Testamentary Trust(s). A real bit of jargon; in simple terms it is any trust that is set up by or within a Will.
Testator. A male Will maker.
Testatrix. A female Will maker.
Trustee(s). The person or people that you have appointed to control any trusts you set up in your Will. They will have to make decisions such as when, if or for what reason cash should be advanced before a child attains the age stated in the Will. They may also decide on what investments should be made with the capital that is not advanced.
General Information on Mutual Wills
By making Mutual Wills you are entering into a contract with each other that neither of you will alter your Wills after the death of the first to die (Promise).
The advantage of making Mutual Wills is that your combined assets will pass to the survivor subject to a constructive trust in favour of your children or grandchildren.
Your Wills will be drafted so that:
- You cannot change your Wills without giving written notice to the other (Promise). However the difficulty is that once one of you loses capacity or dies the Promise becomes irrevocable.
- The Promise only applies to your Mutual Estate (the combined assets you own at the date of the first person’s death). [You can, if you wish for certainty, identify your combined assets in your Wills.]
- The Survivor can deal with any other separate property as they wish.
- The Survivor can use the Mutual Estate during their lifetime. [Note unfortunately the reality is that ultimately if the survivor wants to they can undermine the Mutual Will for example by disposing of property during their lifetime.)
- You can in your Wills place restrictions on what the survivor can do with the combined assets. However, there is still the ability of the survivor to dispose of the property or dissipate the assets in breach of the Mutual Wills.]
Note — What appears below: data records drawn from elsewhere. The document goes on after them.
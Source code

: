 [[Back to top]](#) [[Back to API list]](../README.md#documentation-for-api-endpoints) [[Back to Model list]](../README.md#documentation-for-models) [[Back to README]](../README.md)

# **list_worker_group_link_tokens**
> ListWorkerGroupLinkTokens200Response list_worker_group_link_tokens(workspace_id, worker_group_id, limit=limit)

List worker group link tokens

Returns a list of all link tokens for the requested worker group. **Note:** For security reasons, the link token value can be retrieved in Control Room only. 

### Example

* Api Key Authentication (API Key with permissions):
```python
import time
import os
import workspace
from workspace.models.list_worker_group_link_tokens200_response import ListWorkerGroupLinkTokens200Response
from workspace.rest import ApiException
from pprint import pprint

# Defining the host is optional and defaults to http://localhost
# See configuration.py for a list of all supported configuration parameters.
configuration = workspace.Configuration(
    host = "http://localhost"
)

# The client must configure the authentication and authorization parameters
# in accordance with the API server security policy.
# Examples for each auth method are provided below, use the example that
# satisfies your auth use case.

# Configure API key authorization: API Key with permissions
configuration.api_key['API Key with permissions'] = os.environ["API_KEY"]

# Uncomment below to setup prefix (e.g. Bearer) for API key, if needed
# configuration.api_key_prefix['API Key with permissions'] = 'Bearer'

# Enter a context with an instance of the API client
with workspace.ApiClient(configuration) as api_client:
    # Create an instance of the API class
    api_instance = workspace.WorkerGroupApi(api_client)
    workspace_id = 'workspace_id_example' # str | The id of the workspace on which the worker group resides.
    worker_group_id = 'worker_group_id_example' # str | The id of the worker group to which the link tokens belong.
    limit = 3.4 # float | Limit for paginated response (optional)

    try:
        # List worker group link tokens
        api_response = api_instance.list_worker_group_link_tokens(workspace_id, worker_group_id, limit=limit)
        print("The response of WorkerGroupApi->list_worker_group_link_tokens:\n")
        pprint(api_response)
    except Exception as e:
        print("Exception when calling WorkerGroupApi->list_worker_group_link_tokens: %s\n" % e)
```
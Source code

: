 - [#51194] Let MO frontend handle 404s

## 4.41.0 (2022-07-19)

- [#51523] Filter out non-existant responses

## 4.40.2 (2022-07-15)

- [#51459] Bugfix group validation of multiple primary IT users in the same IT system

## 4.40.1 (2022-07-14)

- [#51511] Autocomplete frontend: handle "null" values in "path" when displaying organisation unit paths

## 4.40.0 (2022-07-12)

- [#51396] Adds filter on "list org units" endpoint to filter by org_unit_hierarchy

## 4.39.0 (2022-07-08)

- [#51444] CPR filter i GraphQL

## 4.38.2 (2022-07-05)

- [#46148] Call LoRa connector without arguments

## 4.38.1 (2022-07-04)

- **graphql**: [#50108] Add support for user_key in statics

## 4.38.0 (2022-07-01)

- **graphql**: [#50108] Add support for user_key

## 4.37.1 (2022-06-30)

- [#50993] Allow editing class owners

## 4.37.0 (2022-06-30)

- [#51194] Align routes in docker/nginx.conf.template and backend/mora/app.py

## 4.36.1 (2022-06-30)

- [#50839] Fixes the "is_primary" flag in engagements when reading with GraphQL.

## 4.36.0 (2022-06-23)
Where you own a property jointly on the death of one joint tenant that person’s title or interest in the property automatically passes to the surviving joint tenant by operation of law.
The effect of this is that the jointly owned property does not form part of your Estate (including the combined asset pool) under your Wills.
While there is case law that indicates a Mutual Will severs a joint tenancy it is uncertain.
NOTE: As such if you want any jointly owned property to come into your estate and be covered by your Mutual Wills then you will need to sever the joint tenancy and own it as tenants in common.
The interest of a tenant in common can be left under that person’s will and forms part of their estate. There is no automatic transfer to the other.
We can assist you to change from joint tenants to tenants in common.
Other assets that may pass outside your Will (and not form part of your Estate) are Superannuation Death Benefits paid directly to dependents and Insurance proceeds paid directly to a named beneficiary and assets owned by companies or held in trust.
You can make a binding nomination so that your Superannuation Death Benefits are paid to your Estate, if your superannuation fund allows ‘binding death nominations’.
Please also be aware that divorce and marriage revoke a Will (including a Mutual Will).
Many people today have a pet and rightly have concerns about their pet’s welfare in the event of their death.
A pet trust can ensure the future wellbeing of a pet as well as be a valuable contribution to a pet charity or animal sanctuary.
An amount of money may be set aside for the sole benefit of a surviving pet for welfare, care, veterinary fees etc.
The executor/trustee would look after the legacy in your Will thus ensuring the trust was spent for the sole benefit of the named pet.
On the death of the pet any amount left in the trust would be distributed as per the residue or to a named beneficiary.
This beneficiary could be the person nominated to look after the pet or alternatively an animal home or pet charity.
Janice Smith is a widow and lives alone apart from the company of her 2 cats.
She is very concerned about their care and welfare when she dies and wishes for her friend to look after them when she has gone.
She calculates that the cats cost around $40 a week and that if they live a long and healthy life they have at least 10 years left.
$40 per week x 52 weeks = $2080 x 10 years = $20,800
She also wishes to leave her friend $1,000 as a gift for looking after them and her friend can have the balance of the money when the cats pass on.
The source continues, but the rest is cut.